The trick isn’t merely to carry out their plan without calling attention to themselves, but to keep at it without spilling the beans to outsiders—or spending any of the money while it’s still hot. Easier said than done.

Why did I like Mad Money? First off, it made me laugh. I also like that it’s smart—just believable enough to make sense and outlandish enough to be entertaining. You’d expect no less from director Callie Khouri, who made her reputation as the writer of Thelma and Louise. It’s based on a British TV movie, cleverly reinvented for American audiences by screenwriter Glen Gers. And it has a perfect cast. The three leading ladies are absolutely believable, including the much-maligned Katie Holmes, who’s both likable and funny. Ted Danson adds a battery of wisecracks as Keaton’s sardonic husband.

So, you can trust those other critics who said awful things about this movie, or you can sit back and have a good time, as I did. Your move.

77. THE MALTESE FALCON (1931 VERSION)


(1931)

Directed by Roy Del Ruth

Screenplay by Maude Fulton and Brown Holmes

Based on the novel by Dashiell Hammett

Actors:

BEBE DANIELS

RICARDO CORTEZ

DUDLEY DIGGES

THELMA TODD

UNA MERKEL

ROBERT ELLIOTT

DWIGHT FRYE

It is a truism that remakes of famous movies are seldom as good as the originals.
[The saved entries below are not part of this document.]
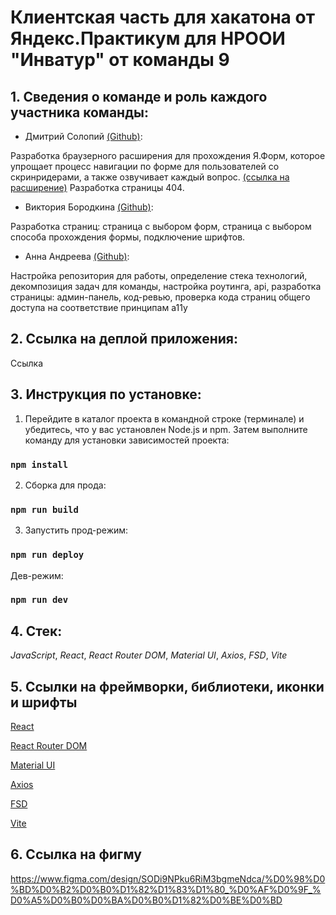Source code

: # Клиентская часть для хакатона от Яндекс.Практикум для НРООИ "Инватур" от команды 9

## 1. Сведения о команде и роль каждого участника команды:

* Дмитрий Солопий [(Github)](https://github.com/dksolo/):

Разработка браузерного расширения для прохождения Я.Форм, которое упрощает процесс навигации по форме для пользователей со скринридерами, а также озвучивает каждый вопрос.
[(ссылка на расширение)](https://github.com/practicum-team-9/extension) Разработка страницы 404. 

* Виктория Бородкина [(Github)](https://github.com/BorodkinaViktoriya/):

Разработка страниц: страница с выбором форм, страница с выбором способа прохождения формы, подключение шрифтов.

* Анна Андреева [(Github)](https://github.com/arrayumi/):

Настройка репозитория для работы, определение стека технологий, декомпозиция задач для команды, настройка роутинга, api, разработка страницы: админ-панель, код-ревью, проверка кода страниц общего доступа на соответствие принципам a11y

## 2. Ссылка на деплой приложения:
Ссылка

## 3. Инструкция по установке:
1. Перейдите в каталог проекта в командной строке (терминале) и убедитесь, что у вас установлен Node.js и npm. Затем выполните команду для установки зависимостей проекта:

### ```npm install```

2. Сборка для прода:

### ```npm run build```

3. Запустить прод-режим:

### ```npm run deploy```

Дев-режим:

### ```npm run dev```

## 4. Стек: 
_JavaScript_, _React_, _React Router DOM_, _Material UI_, _Axios_, _FSD_, _Vite_

## 5. Cсылки на фреймворки, библиотеки, иконки и шрифты
[React](https://react.dev/)


[React Router DOM](https://reactrouter.com/home)


[Material UI](https://mui.com/)


[Axios](https://axios-http.com/)


[FSD](https://feature-sliced.design/)


[Vite](https://vite.dev/)

## 6. Ссылка на фигму
https://www.figma.com/design/SODi9NPku6RiM3bgmeNdca/%D0%98%D0%BD%D0%B2%D0%B0%D1%82%D1%83%D1%80_%D0%AF%D0%9F_%D0%A5%D0%B0%D0%BA%D0%B0%D1%82%D0%BE%D0%BD
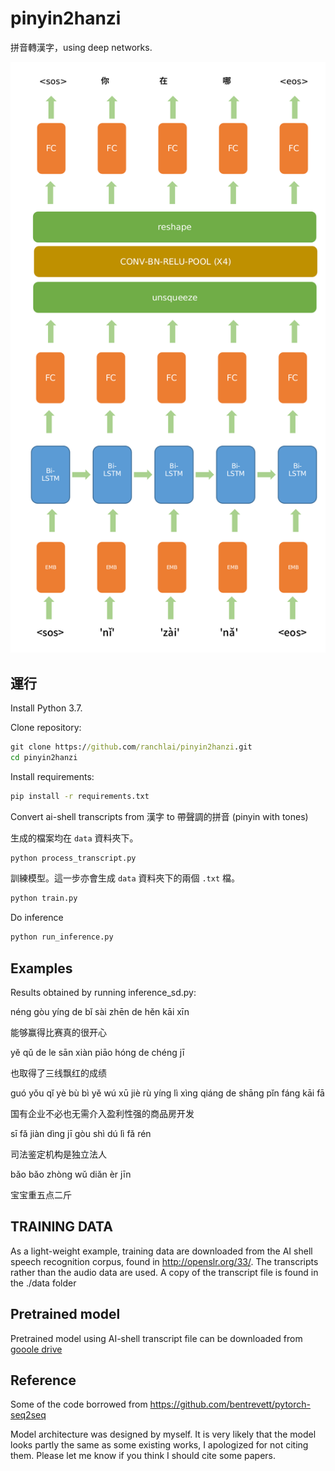 # pinyin2hanzi

拼音轉漢字，using deep networks.

![](./doc/model.png)

## 運行

Install Python 3.7.

Clone repository:

```cmd
git clone https://github.com/ranchlai/pinyin2hanzi.git
cd pinyin2hanzi
```

Install requirements:

```cmd
pip install -r requirements.txt
```

Convert ai-shell transcripts from 漢字 to 帶聲調的拼音 (pinyin with tones)

生成的檔案均在 `data` 資料夾下。

```cmd
python process_transcript.py
```

訓練模型。這一步亦會生成 `data` 資料夾下的兩個 `.txt` 檔。

```cmd
python train.py
```

Do inference

```cmd
python run_inference.py
```

## Examples

Results obtained by running inference_sd.py:

néng gòu yíng de bǐ sài zhēn de hěn kāi xīn

能够赢得比赛真的很开心

yě qǔ de le sān xiàn piāo hóng de chéng jī

也取得了三线飘红的成绩

guó yǒu qǐ yè bù bì yě wú xū jiè rù yíng lì xìng qiáng de shāng pǐn fáng kāi fā

国有企业不必也无需介入盈利性强的商品房开发

sī fǎ jiàn dìng jī gòu shì dú lì fǎ rén

司法鉴定机构是独立法人

bǎo bǎo zhòng wǔ diǎn èr jīn

宝宝重五点二斤

## TRAINING DATA

As a light-weight example, training data are downloaded from the AI shell speech recognition corpus, 
found in http://openslr.org/33/. The transcripts rather than the audio data are used. A copy of the transcript file is found in the ./data folder

## Pretrained model

Pretrained model using AI-shell transcript file can be downloaded from 
[gooole drive](https://drive.google.com/open?id=186jnywHwnxqXDBxrbFRpIF7dFAWcwEx_)

## Reference

Some of the code borrowed from https://github.com/bentrevett/pytorch-seq2seq

Model architecture was designed by myself. It is very likely that the model looks partly the same as some existing works, I apologized for not citing them. Please let me know if you think I should cite some papers.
The Maltese Falcon was filmed three times by Warner Bros., and while John Huston’s 1941 film is the only one that deserves to be called a classic, it’s fascinating to compare it to the first screen adaptation made ten years earlier. Huston’s is superior in every way, but because he hewed so closely to Dashiell Hammett’s groundbreaking detective novel, and so did the original, the 1931 version holds up surprisingly well. It wasn’t always easy to see, although it circulated on television for some years under the title Dangerous Female, to distinguish it from the Bogart movie. (That wasn’t a problem for the 1936 retread, a camouflaged version of the story called Satan Met a Lady.)

The 1941 movie marked Huston’s directorial debut, and he was on fire. His casting was especially brilliant. Humphrey Bogart cemented his stardom with an unforgettable portrayal of the hard-boiled Sam Spade. Mary Astor, a fading leading lady in real life, was every bit his match as the lying, coquettish Brigid O’Shaughnessy. And imagine sitting in a theater in 1941 and seeing Sydney Greenstreet for the first time in a Hollywood movie as the eloquent criminal mastermind Casper Gutman. Every actor is ideally chosen: Peter Lorre as the sinister, effeminate Joel Cairo; Elisha Cook Jr. as Gutman’s shifty gunsel; Jerome Cowan as Spade’s hard-luck partner Miles Archer; Gladys George as his sultry widow; and Lee Patrick as Spade’s indispensable girl Friday, Effie.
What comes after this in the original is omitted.